In October 2019 Connecticut The Joyful Heart Foundation congratulated Connecticut on the success of our work to end the Sexual Assault Kit backlog by implementing full reform. Connecticut was one of the first states to accomplish this goal. See Governor Lamont’s statement here.
Progressive kit reform changes were driven by The Alliance, in collaboration with the SAKIWG, and were adopted by the General Assembly in 2015 and 2018.
Public Act 15-207 requires police departments to transfer all sexual assault evidence collection kits to the State Crime Lab within 10 days of the completion of the test and requires the Lab to test all kits, unless indicated anonymous, within 50 days.
Public Act 18-83 requires that 1) all sexual assault evidence collection kits be given a barcode to be used for tracking kits with UPS software, 2) all individuals choosing to have a kit performed be given the ability to obtain information regarding the analysis of their kit, 3) that hospital staff is trained on utilizing tracking software, and 4) that hospitals call certified sexual assault advocates upon a victim going to the hospital to have a kit performed.
In 2015 the Bureau of Justice Assistance, a component of the U.S. Department of Justice, launched the Sexual Assault Kit Initiative Project to address the growing numbers of sexual assault evidence collection kits that were not being tested throughout the U.S. Currently, the Bureau is funding this project in 38 states, with a total of 64 project sites. Through this grant program, Connecticut identified 1,188 collection kits that had not been tested for evidence that could aid in the successful arrest and prosecution of an assailant.

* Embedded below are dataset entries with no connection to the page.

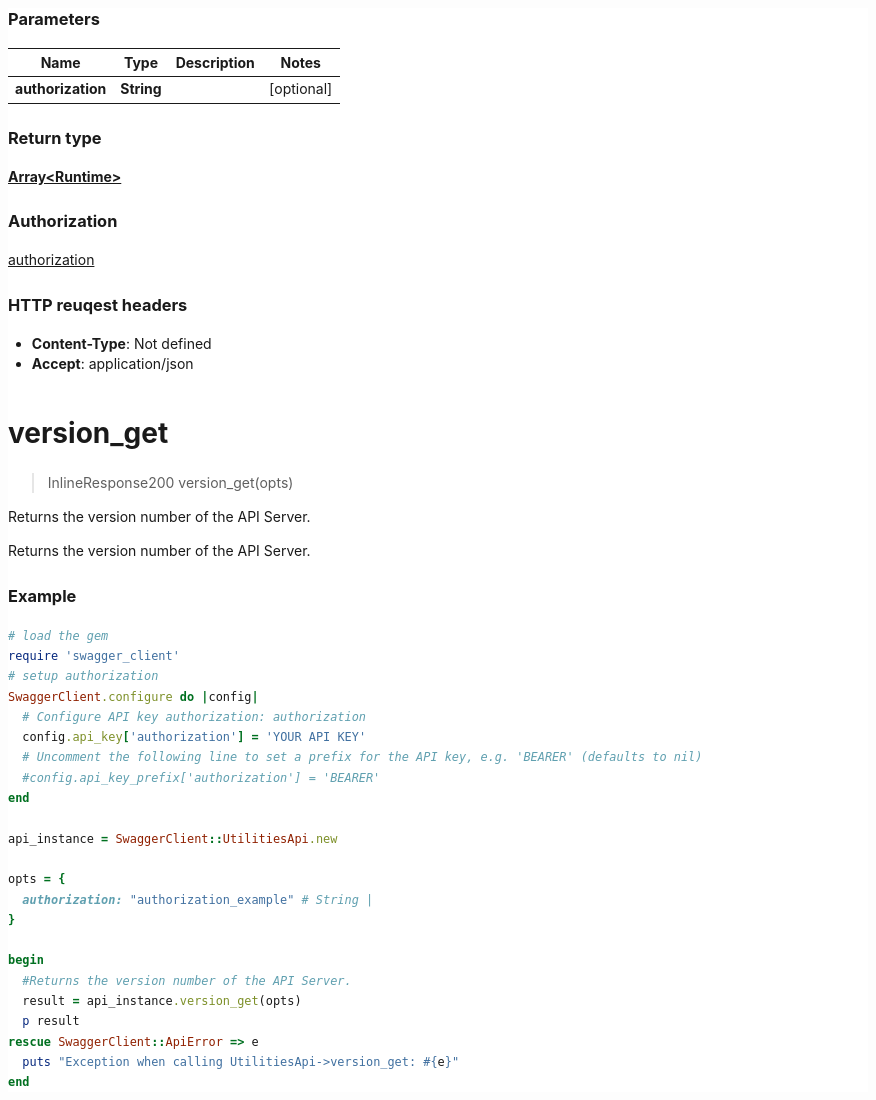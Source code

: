 ### Parameters

Name | Type | Description  | Notes
------------- | ------------- | ------------- | -------------
 **authorization** | **String**|  | [optional] 

### Return type

[**Array&lt;Runtime&gt;**](Runtime.md)

### Authorization

[authorization](../README.md#authorization)

### HTTP reuqest headers

 - **Content-Type**: Not defined
 - **Accept**: application/json



# **version_get**
> InlineResponse200 version_get(opts)

Returns the version number of the API Server.

Returns the version number of the API Server.

### Example
```ruby
# load the gem
require 'swagger_client'
# setup authorization 
SwaggerClient.configure do |config|
  # Configure API key authorization: authorization
  config.api_key['authorization'] = 'YOUR API KEY'
  # Uncomment the following line to set a prefix for the API key, e.g. 'BEARER' (defaults to nil)
  #config.api_key_prefix['authorization'] = 'BEARER'
end

api_instance = SwaggerClient::UtilitiesApi.new

opts = { 
  authorization: "authorization_example" # String | 
}

begin
  #Returns the version number of the API Server.
  result = api_instance.version_get(opts)
  p result
rescue SwaggerClient::ApiError => e
  puts "Exception when calling UtilitiesApi->version_get: #{e}"
end
```

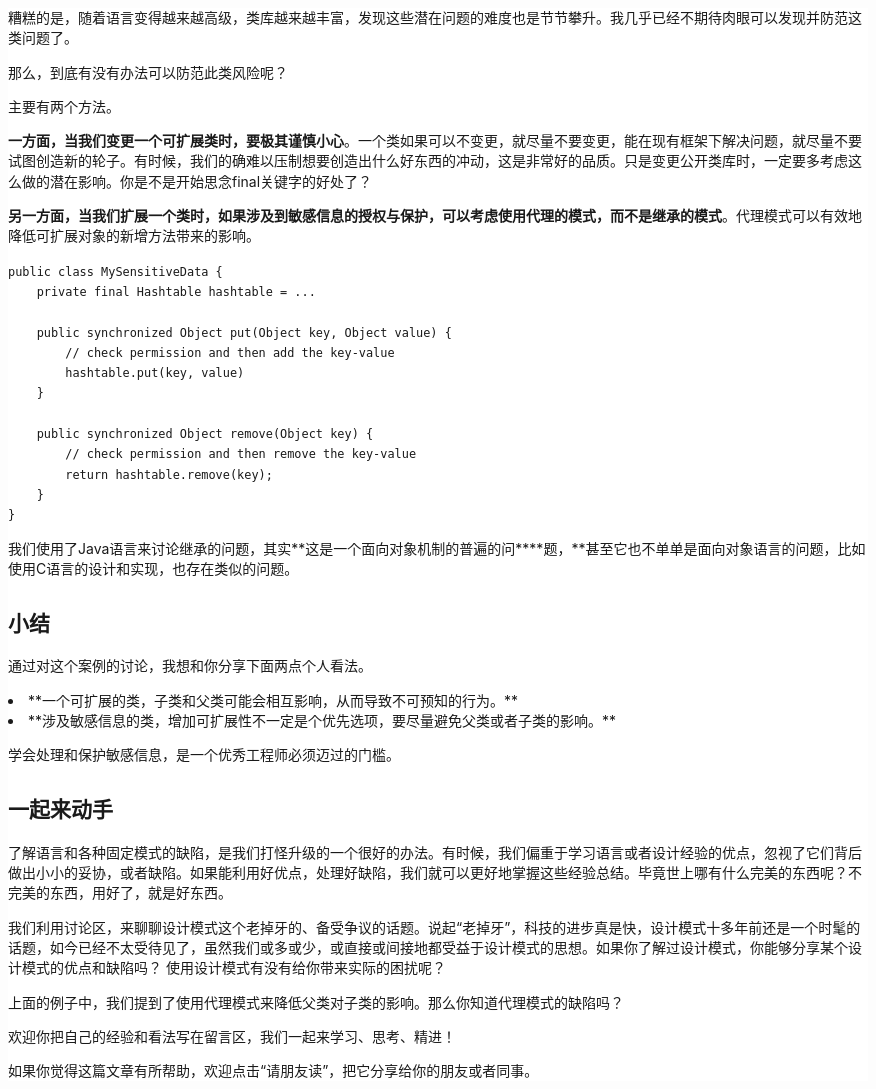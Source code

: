 糟糕的是，随着语言变得越来越高级，类库越来越丰富，发现这些潜在问题的难度也是节节攀升。我几乎已经不期待肉眼可以发现并防范这类问题了。

那么，到底有没有办法可以防范此类风险呢？

主要有两个方法。

**一方面，当我们变更一个可扩展类时，要极其谨慎小心**。一个类如果可以不变更，就尽量不要变更，能在现有框架下解决问题，就尽量不要试图创造新的轮子。有时候，我们的确难以压制想要创造出什么好东西的冲动，这是非常好的品质。只是变更公开类库时，一定要多考虑这么做的潜在影响。你是不是开始思念final关键字的好处了？

**另一方面，当我们扩展一个类时，如果涉及到敏感信息的授权与保护，可以考虑使用代理的模式，而不是继承的模式**。代理模式可以有效地降低可扩展对象的新增方法带来的影响。

```
public class MySensitiveData {
    private final Hashtable hashtable = ...

    public synchronized Object put(Object key, Object value) {
        // check permission and then add the key-value
        hashtable.put(key, value)
    }

    public synchronized Object remove(Object key) {
        // check permission and then remove the key-value
        return hashtable.remove(key);
    }
}

```

我们使用了Java语言来讨论继承的问题，其实**这是一个面向对象机制的普遍的问****题，**甚至它也不单单是面向对象语言的问题，比如使用C语言的设计和实现，也存在类似的问题。

## 小结

通过对这个案例的讨论，我想和你分享下面两点个人看法。

<li>
**一个可扩展的类，子类和父类可能会相互影响，从而导致不可预知的行为。**
</li>
<li>
**涉及敏感信息的类，增加可扩展性不一定是个优先选项，要尽量避免父类或者子类的影响。**
</li>

学会处理和保护敏感信息，是一个优秀工程师必须迈过的门槛。

## 一起来动手

了解语言和各种固定模式的缺陷，是我们打怪升级的一个很好的办法。有时候，我们偏重于学习语言或者设计经验的优点，忽视了它们背后做出小小的妥协，或者缺陷。如果能利用好优点，处理好缺陷，我们就可以更好地掌握这些经验总结。毕竟世上哪有什么完美的东西呢？不完美的东西，用好了，就是好东西。

我们利用讨论区，来聊聊设计模式这个老掉牙的、备受争议的话题。说起“老掉牙”，科技的进步真是快，设计模式十多年前还是一个时髦的话题，如今已经不太受待见了，虽然我们或多或少，或直接或间接地都受益于设计模式的思想。如果你了解过设计模式，你能够分享某个设计模式的优点和缺陷吗？ 使用设计模式有没有给你带来实际的困扰呢？

上面的例子中，我们提到了使用代理模式来降低父类对子类的影响。那么你知道代理模式的缺陷吗？

欢迎你把自己的经验和看法写在留言区，我们一起来学习、思考、精进！

如果你觉得这篇文章有所帮助，欢迎点击“请朋友读”，把它分享给你的朋友或者同事。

In compliance with the grant, Governor Dannell Malloy created the Sexual Assault Kit Initiative Working Group, housed under the Department of Emergency Services and Public Protection. This multidisciplinary group is tasked with creating guidelines surrounding victim notifications for previously untested kits, supporting the investigations and prosecutions of previously untested kits, and ensuring that a backlog never happens again in the state of Connecticut. The Victim Notification Guidelines, created by this group, are now used collaboratively by state attorneys, victim advocates, and law enforcement to ensure a trauma-informed approach to notification.